How has being a mother impacted your writing and vice versa?

I love being a mother. It’s also exhausting: I’m essentially a single mom to an almost-13-year-old and an 8-year-old. I also had a stillbirth, I lost a baby at 41 1/2 weeks.

Before I had kids, I tended to be a little more precious about my writing time or the situation I needed in order to write. And then you have kids and it’s like OK, I’m on deadline, and this needs to get in, like, yesterday, so I’m just going to henpeck here while I’m holding my daughter and my son is running around the kitchen. It’s a situation that I don’t think many male writers have the experience to understand. But that is also the richness of so much of women’s writing: those multiple layers at work. I think especially as an adoptee, my kids have tethered me to the earth in a really powerful way, and they are the biggest champions for my writing.

I was particularly compelled by the passages where your parents become your children, your children become your parents.

When your family is formed by the state, you see how random these connections are. The only reason I’m my parents’ daughter is that I was born after them. The only reason my children are my children is that they were born after me. And it gets to this idea: What’s our responsibility to each other based on? If I wasn’t your mother, would we still laugh together at the same jokes?
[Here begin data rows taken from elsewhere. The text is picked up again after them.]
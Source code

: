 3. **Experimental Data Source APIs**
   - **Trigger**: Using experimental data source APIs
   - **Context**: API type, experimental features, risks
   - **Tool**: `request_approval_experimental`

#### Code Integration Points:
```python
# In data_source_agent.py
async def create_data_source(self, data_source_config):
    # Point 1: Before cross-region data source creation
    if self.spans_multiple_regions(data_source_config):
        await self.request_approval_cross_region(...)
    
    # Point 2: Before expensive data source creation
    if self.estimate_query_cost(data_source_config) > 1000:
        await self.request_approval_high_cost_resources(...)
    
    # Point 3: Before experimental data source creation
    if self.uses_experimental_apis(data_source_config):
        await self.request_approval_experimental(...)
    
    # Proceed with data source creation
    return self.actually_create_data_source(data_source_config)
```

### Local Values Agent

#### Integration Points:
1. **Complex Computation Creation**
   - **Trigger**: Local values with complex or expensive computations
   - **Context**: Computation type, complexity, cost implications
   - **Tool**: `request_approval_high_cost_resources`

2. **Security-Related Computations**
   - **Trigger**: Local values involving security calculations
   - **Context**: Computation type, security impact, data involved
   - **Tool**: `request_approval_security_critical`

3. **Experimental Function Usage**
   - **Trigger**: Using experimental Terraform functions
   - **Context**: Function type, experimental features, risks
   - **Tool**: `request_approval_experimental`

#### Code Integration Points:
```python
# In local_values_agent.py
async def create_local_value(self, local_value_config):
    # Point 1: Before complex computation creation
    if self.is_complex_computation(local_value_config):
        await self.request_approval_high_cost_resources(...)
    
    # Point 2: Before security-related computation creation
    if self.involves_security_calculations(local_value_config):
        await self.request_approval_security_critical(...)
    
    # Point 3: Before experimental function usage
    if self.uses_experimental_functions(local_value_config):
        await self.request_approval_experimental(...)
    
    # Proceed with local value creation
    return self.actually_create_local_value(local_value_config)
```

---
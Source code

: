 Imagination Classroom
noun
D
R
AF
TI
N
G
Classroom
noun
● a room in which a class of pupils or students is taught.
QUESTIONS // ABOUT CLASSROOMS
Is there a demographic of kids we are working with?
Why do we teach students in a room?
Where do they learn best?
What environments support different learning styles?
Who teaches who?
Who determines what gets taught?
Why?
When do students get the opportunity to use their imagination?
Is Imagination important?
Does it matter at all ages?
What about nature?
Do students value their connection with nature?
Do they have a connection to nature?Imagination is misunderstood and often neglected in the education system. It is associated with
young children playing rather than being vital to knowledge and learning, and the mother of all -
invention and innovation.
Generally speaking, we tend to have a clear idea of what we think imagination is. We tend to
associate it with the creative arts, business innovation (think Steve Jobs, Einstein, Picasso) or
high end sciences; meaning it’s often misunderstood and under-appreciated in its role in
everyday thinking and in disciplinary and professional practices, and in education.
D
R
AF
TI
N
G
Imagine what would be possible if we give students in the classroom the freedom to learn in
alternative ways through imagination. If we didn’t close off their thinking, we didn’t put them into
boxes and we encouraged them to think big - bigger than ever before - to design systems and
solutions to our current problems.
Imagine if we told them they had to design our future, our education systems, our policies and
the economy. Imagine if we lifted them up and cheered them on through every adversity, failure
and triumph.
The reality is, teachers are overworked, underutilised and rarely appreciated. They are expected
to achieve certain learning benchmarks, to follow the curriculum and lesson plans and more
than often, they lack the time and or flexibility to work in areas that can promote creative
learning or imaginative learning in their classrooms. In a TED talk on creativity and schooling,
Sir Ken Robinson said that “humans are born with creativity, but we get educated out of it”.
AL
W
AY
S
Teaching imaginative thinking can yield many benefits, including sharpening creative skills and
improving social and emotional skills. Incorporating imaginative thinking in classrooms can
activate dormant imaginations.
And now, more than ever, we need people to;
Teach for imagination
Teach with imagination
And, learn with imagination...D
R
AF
It’s about life and death, but it’s also fleeting. I had forgotten, until I went through her letters again, that my birth mother had contemplated aborting me when she found out she was pregnant. There are all these small decisions that seem insignificant, but they each jut off and the timelines keep going. My friend [author Sun Yung Shin] talks about how the United States is haunted by ghosts, because we don’t reckon with our history. I guess another word for an alternate timeline is a haunting. My son was 3 1/2 when I had my stillbirth, and he will say, “I have two sisters, just one of them is dead,” and people will get upset, but he’s just communicating reality. Even though she’s gone, she’s there.

You use a lot of archival material in this book—how much of that had you already seen, and how much did you discover in the process of creating this work?

I asked my mother for all the letters she’d received from my birth mother, Patricia. My mom and my birth mom had this long relationship through letters, because my relationship with Patricia was so complicated and so difficult and we didn’t talk for many years. I had seen many of them before but never all in one place like that. If we’re talking about archival experiences, the letters from Patricia constitute the biggest portion of what’s in the book. And certainly, it did bring up a lot of stuff that I hadn’t felt in a while, a lot of unpleasant emotions: I can’t believe she said that, I can’t believe she did that.

That was something I was scared about in this manuscript: the portrayal of Patricia as a birth mom. I feel very strongly that artists’ and writers’ first duty is to the truth, to our truth, which is messy and multifaceted. You know when you’re skirting the truth in your work. The dominant, mainstream portrayals of mothers who have given up their children are really pathologizing and negative, and I didn’t want to contribute to that, but I also knew I needed to tell the truth from my point of view.

It’s a moment in this country when the prevailing narratives of adoption feel more important than ever, what with the overturn of Roe v. Wade.

There’s a lot of adoptee scholars and critical adoption studies folks that are taking that on. Kimberly McKee, who’s a Korean adoptee, coined the term Adoption Industrial Complex. We know how it works. It’s capitalism. It’s this machine that turns to the next disaster to get another supply of available infants. So yeah, the end of Roe might be, unfortunately, the next disaster for that complex.

Who is your ideal audience for this book?

My first audience for this book would be a younger me, who really felt like a freak. Transracial adoption is usually such an isolating experience. You might know other adoptees, but you don’t have the language to talk about it. But this book isn’t just for adoptees, this book is for anyone who’s on the journey of building a semicoherent self through storytelling.

Ilana Bensussen Epstein is a writer and filmmaker in Boston.